Restate word for word the lines that run from the one containing "people = search_queue.popleft()" to the last line of the data, both ends included.

·····

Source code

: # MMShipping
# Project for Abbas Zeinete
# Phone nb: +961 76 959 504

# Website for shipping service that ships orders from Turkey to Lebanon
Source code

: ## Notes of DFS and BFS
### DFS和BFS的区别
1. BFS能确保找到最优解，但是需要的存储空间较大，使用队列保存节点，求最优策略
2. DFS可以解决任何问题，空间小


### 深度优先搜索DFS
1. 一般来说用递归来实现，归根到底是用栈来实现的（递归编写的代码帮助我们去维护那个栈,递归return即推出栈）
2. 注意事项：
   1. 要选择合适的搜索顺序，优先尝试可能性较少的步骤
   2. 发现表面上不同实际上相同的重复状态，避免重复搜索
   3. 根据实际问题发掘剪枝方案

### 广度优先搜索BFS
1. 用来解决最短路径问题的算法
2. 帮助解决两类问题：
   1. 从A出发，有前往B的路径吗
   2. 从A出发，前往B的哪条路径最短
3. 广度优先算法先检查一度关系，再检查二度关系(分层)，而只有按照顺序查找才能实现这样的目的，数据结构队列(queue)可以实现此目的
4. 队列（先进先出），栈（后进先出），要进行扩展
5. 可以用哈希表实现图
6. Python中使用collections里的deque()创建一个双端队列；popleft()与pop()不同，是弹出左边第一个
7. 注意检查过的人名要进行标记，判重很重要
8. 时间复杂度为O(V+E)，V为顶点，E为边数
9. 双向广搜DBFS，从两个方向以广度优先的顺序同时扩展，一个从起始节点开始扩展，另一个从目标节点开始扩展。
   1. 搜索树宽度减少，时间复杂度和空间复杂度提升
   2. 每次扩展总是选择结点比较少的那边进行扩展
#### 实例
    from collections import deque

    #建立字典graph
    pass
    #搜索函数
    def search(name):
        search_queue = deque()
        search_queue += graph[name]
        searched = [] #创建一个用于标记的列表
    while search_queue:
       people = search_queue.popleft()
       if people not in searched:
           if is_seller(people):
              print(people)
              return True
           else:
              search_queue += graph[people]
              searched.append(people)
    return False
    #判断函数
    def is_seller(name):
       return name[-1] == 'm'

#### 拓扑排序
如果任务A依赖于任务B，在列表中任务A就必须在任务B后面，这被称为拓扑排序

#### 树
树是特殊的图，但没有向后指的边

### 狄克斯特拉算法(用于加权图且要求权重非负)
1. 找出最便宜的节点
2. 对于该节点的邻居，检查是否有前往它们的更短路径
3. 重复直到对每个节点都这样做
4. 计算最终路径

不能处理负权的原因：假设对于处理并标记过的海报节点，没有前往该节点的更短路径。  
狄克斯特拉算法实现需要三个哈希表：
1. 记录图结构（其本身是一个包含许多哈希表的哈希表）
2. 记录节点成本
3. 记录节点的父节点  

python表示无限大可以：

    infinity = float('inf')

·····

> [Result for this task]
       people = search_queue.popleft()
       if people not in searched:
           if is_seller(people):
              print(people)
              return True
           else:
              search_queue += graph[people]
              searched.append(people)
    return False
    #判断函数
    def is_seller(name):
       return name[-1] == 'm'

#### 拓扑排序
如果任务A依赖于任务B，在列表中任务A就必须在任务B后面，这被称为拓扑排序

#### 树
树是特殊的图，但没有向后指的边

### 狄克斯特拉算法(用于加权图且要求权重非负)
1. 找出最便宜的节点
2. 对于该节点的邻居，检查是否有前往它们的更短路径
3. 重复直到对每个节点都这样做
4. 计算最终路径

不能处理负权的原因：假设对于处理并标记过的海报节点，没有前往该节点的更短路径。  
狄克斯特拉算法实现需要三个哈希表：
1. 记录图结构（其本身是一个包含许多哈希表的哈希表）
2. 记录节点成本
3. 记录节点的父节点  

python表示无限大可以：

    infinity = float('inf')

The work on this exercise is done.